The petition, which began circulation on June 2, calls on Prime Minister Gordon Brown's government to "promote discovery and innovation in U.K. science," instead of directing funds "to projects whose outcomes are specified in advance." The previous petition successfully reigned in a government proposal that would have temporarily barred government research grant applicants who were repeatedly unsuccessful (C&EN, April 27, page 26).
Scientists from disciplines as diverse as stem cell biology and theoretical physics have signed the new online petition, which was initiated by John Allen, a biochemist at Queen Mary, University of London.
"The best research gives unexpected results. You don't always know the application or where the research will end," Allen says of the government's impact statement requirement.
But the impact statements are "not designed to ask peer reviewers or applicants to predict the outcome of research before it has even started," Chloë Somers, press officer for U.K. Research Councils, an umbrella organization for all of the government's research councils, noted in a statement. "It is intended to allow the applicant to highlight potential pathways to impact, and to allow the Research Councils to support them in these activities. Excellent research without obvious or immediate impact will not be disadvantaged in this process."

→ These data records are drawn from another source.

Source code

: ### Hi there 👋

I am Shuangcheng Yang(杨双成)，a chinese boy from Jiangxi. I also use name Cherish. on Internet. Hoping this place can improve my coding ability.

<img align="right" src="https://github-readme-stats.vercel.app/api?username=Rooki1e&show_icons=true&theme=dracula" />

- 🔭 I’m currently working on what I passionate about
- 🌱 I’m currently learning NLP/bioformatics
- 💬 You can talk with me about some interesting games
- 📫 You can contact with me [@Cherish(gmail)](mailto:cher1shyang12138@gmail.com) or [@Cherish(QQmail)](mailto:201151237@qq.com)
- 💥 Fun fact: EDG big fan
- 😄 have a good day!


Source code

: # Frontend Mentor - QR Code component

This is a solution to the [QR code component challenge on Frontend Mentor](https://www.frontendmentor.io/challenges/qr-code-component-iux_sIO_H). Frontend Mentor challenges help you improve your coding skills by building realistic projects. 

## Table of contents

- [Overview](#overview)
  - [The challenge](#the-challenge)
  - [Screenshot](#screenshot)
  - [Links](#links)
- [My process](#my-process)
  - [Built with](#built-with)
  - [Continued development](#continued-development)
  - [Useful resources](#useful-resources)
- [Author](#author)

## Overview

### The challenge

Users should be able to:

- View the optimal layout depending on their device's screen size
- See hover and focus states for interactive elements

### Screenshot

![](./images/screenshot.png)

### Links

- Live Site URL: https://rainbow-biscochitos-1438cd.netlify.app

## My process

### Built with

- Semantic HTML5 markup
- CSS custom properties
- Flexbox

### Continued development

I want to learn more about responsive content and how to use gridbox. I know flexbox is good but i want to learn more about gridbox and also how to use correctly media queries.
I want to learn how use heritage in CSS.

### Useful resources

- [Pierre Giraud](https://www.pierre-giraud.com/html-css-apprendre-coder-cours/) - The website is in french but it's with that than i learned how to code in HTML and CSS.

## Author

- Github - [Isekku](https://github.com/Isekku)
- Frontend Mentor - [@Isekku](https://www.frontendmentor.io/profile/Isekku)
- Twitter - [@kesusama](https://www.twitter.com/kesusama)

Worries that basic, or so-called blue-skies, research will be sacrificed for projects with short-term economic payoffs have been increasing in the U.K. In February, the government alarmed many scientists with an announcement that funding should be directed toward research that could benefit the economy. Then, on June 5, Prime Minister Gordon Brown announced that the federal department responsible for science and higher education would be dissolved, and that funding for these activities would fall under the purview of a newly formed Department of Business, Innovation & Skills.
Allen points out that the terms "university" and "higher education" have "disappeared completely from the title of any government department."
"The government wants specific solutions to specific--and legitimate--concerns such as climate change or bacterial resistance to drugs," Allen says. "But if you only follow a political roadmap for science you are not going to discover something truly innovative."